'''

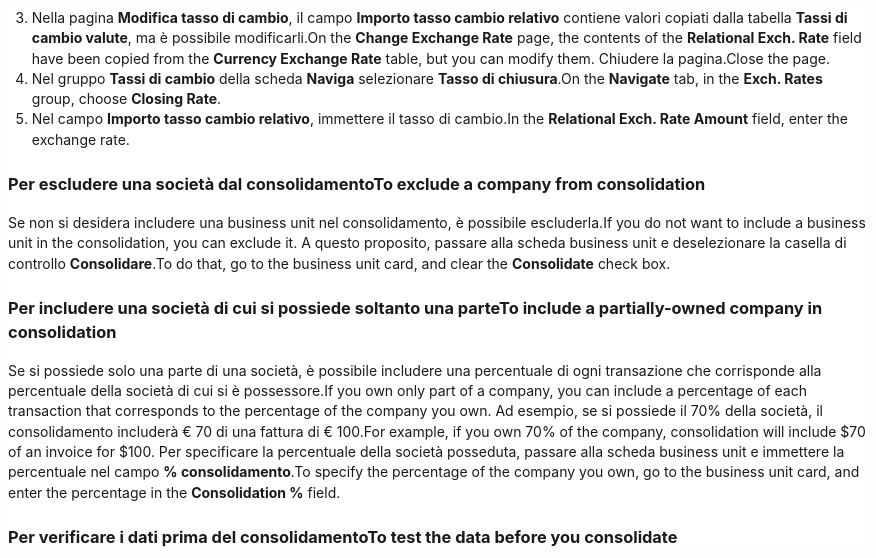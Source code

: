 3. <span data-ttu-id="d379d-176">Nella pagina **Modifica tasso di cambio**, il campo **Importo tasso cambio relativo** contiene valori copiati dalla tabella **Tassi di cambio valute**, ma è possibile modificarli.</span><span class="sxs-lookup"><span data-stu-id="d379d-176">On the **Change Exchange Rate** page, the contents of the **Relational Exch. Rate** field have been copied from the **Currency Exchange Rate** table, but you can modify them.</span></span> <span data-ttu-id="d379d-177">Chiudere la pagina.</span><span class="sxs-lookup"><span data-stu-id="d379d-177">Close the page.</span></span>  
4. <span data-ttu-id="d379d-178">Nel gruppo **Tassi di cambio** della scheda **Naviga** selezionare **Tasso di chiusura**.</span><span class="sxs-lookup"><span data-stu-id="d379d-178">On the **Navigate** tab, in the **Exch. Rates** group, choose **Closing Rate**.</span></span>  
5. <span data-ttu-id="d379d-179">Nel campo **Importo tasso cambio relativo**, immettere il tasso di cambio.</span><span class="sxs-lookup"><span data-stu-id="d379d-179">In the **Relational Exch. Rate Amount** field, enter the exchange rate.</span></span> 



### <a name="to-exclude-a-company-from-consolidation"></a><span data-ttu-id="d379d-180">Per escludere una società dal consolidamento</span><span class="sxs-lookup"><span data-stu-id="d379d-180">To exclude a company from consolidation</span></span>
<span data-ttu-id="d379d-181">Se non si desidera includere una business unit nel consolidamento, è possibile escluderla.</span><span class="sxs-lookup"><span data-stu-id="d379d-181">If you do not want to include a business unit in the consolidation, you can exclude it.</span></span> <span data-ttu-id="d379d-182">A questo proposito, passare alla scheda business unit e deselezionare la casella di controllo **Consolidare**.</span><span class="sxs-lookup"><span data-stu-id="d379d-182">To do that, go to the business unit card, and clear the **Consolidate** check box.</span></span>

### <a name="to-include-a-partially-owned-company-in-consolidation"></a><span data-ttu-id="d379d-183">Per includere una società di cui si possiede soltanto una parte</span><span class="sxs-lookup"><span data-stu-id="d379d-183">To include a partially-owned company in consolidation</span></span>
<span data-ttu-id="d379d-184">Se si possiede solo una parte di una società, è possibile includere una percentuale di ogni transazione che corrisponde alla percentuale della società di cui si è possessore.</span><span class="sxs-lookup"><span data-stu-id="d379d-184">If you own only part of a company, you can include a percentage of each transaction that corresponds to the percentage of the company you own.</span></span> <span data-ttu-id="d379d-185">Ad esempio, se si possiede il 70% della società, il consolidamento includerà € 70 di una fattura di € 100.</span><span class="sxs-lookup"><span data-stu-id="d379d-185">For example, if you own 70% of the company, consolidation will include $70 of an invoice for $100.</span></span> <span data-ttu-id="d379d-186">Per specificare la percentuale della società posseduta, passare alla scheda business unit e immettere la percentuale nel campo **% consolidamento**.</span><span class="sxs-lookup"><span data-stu-id="d379d-186">To specify the percentage of the company you own, go to the business unit card, and enter the percentage in the **Consolidation %** field.</span></span>  

### <a name="to-test-the-data-before-you-consolidate"></a><span data-ttu-id="d379d-187">Per verificare i dati prima del consolidamento</span><span class="sxs-lookup"><span data-stu-id="d379d-187">To test the data before you consolidate</span></span>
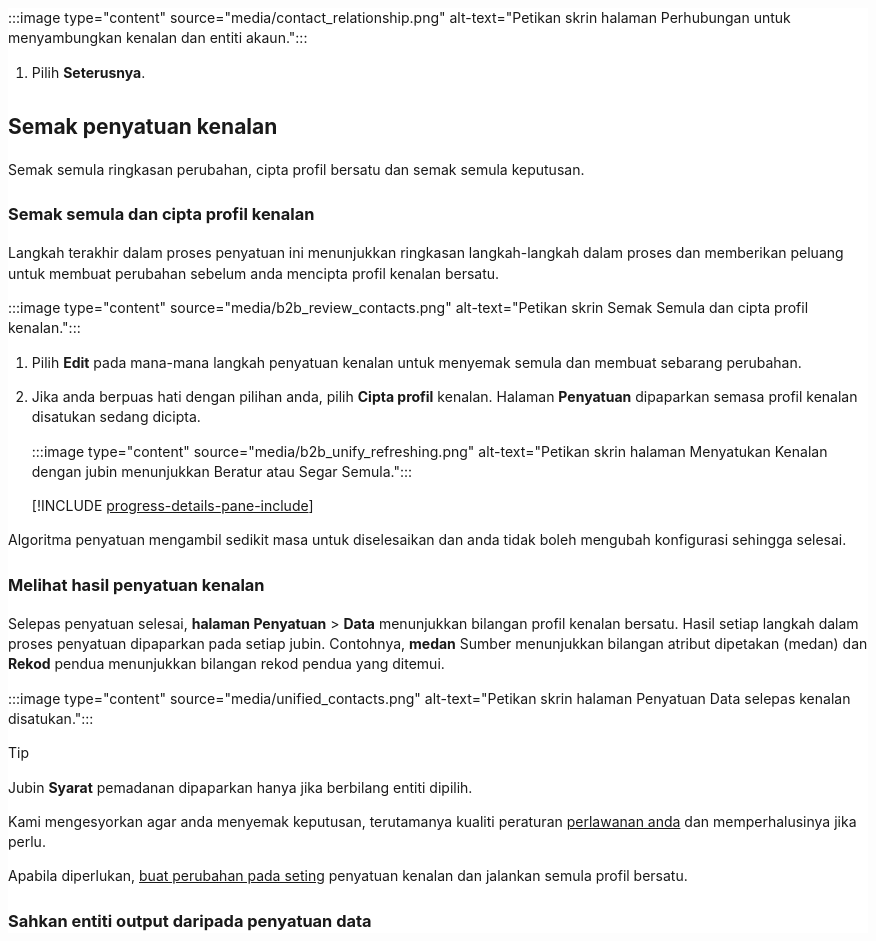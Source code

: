    :::image type="content" source="media/contact_relationship.png" alt-text="Petikan skrin halaman Perhubungan untuk menyambungkan kenalan dan entiti akaun.":::

1. Pilih **Seterusnya**.

## <a name="review-contact-unification"></a>Semak penyatuan kenalan

Semak semula ringkasan perubahan, cipta profil bersatu dan semak semula keputusan.

### <a name="review-and-create-contact-profiles"></a>Semak semula dan cipta profil kenalan

Langkah terakhir dalam proses penyatuan ini menunjukkan ringkasan langkah-langkah dalam proses dan memberikan peluang untuk membuat perubahan sebelum anda mencipta profil kenalan bersatu.

:::image type="content" source="media/b2b_review_contacts.png" alt-text="Petikan skrin Semak Semula dan cipta profil kenalan.":::

1. Pilih **Edit** pada mana-mana langkah penyatuan kenalan untuk menyemak semula dan membuat sebarang perubahan.

1. Jika anda berpuas hati dengan pilihan anda, pilih **Cipta profil** kenalan. Halaman **Penyatuan** dipaparkan semasa profil kenalan disatukan sedang dicipta.
  
   :::image type="content" source="media/b2b_unify_refreshing.png" alt-text="Petikan skrin halaman Menyatukan Kenalan dengan jubin menunjukkan Beratur atau Segar Semula.":::

   [!INCLUDE [progress-details-pane-include](includes/progress-details-pane.md)]

Algoritma penyatuan mengambil sedikit masa untuk diselesaikan dan anda tidak boleh mengubah konfigurasi sehingga selesai.

### <a name="view-the-results-of-contact-unification"></a>Melihat hasil penyatuan kenalan

Selepas penyatuan selesai, **halaman Penyatuan** > **Data** menunjukkan bilangan profil kenalan bersatu. Hasil setiap langkah dalam proses penyatuan dipaparkan pada setiap jubin. Contohnya, **medan** Sumber menunjukkan bilangan atribut dipetakan (medan) dan **Rekod** pendua menunjukkan bilangan rekod pendua yang ditemui.

:::image type="content" source="media/unified_contacts.png" alt-text="Petikan skrin halaman Penyatuan Data selepas kenalan disatukan.":::

> [!TIP]
> Jubin **Syarat** pemadanan dipaparkan hanya jika berbilang entiti dipilih.

Kami mengesyorkan agar anda menyemak keputusan, terutamanya kualiti peraturan [perlawanan anda](data-unification-update.md#manage-match-rules) dan memperhalusinya jika perlu.

Apabila diperlukan, [buat perubahan pada seting](data-unification-update.md) penyatuan kenalan dan jalankan semula profil bersatu.

### <a name="verify-output-entities-from-data-unification"></a>Sahkan entiti output daripada penyatuan data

'''

## TO DO:
Copy out, exactly and alone, the lines of the entries above between the ones holding "skrin halaman Penyatuan" and "Apabila diperlukan, [buat", inclusive.

## REPLY:
:::image type="content" source="media/unified_contacts.png" alt-text="Petikan skrin halaman Penyatuan Data selepas kenalan disatukan.":::

> [!TIP]
> Jubin **Syarat** pemadanan dipaparkan hanya jika berbilang entiti dipilih.

Kami mengesyorkan agar anda menyemak keputusan, terutamanya kualiti peraturan [perlawanan anda](data-unification-update.md#manage-match-rules) dan memperhalusinya jika perlu.

Apabila diperlukan, [buat perubahan pada seting](data-unification-update.md) penyatuan kenalan dan jalankan semula profil bersatu.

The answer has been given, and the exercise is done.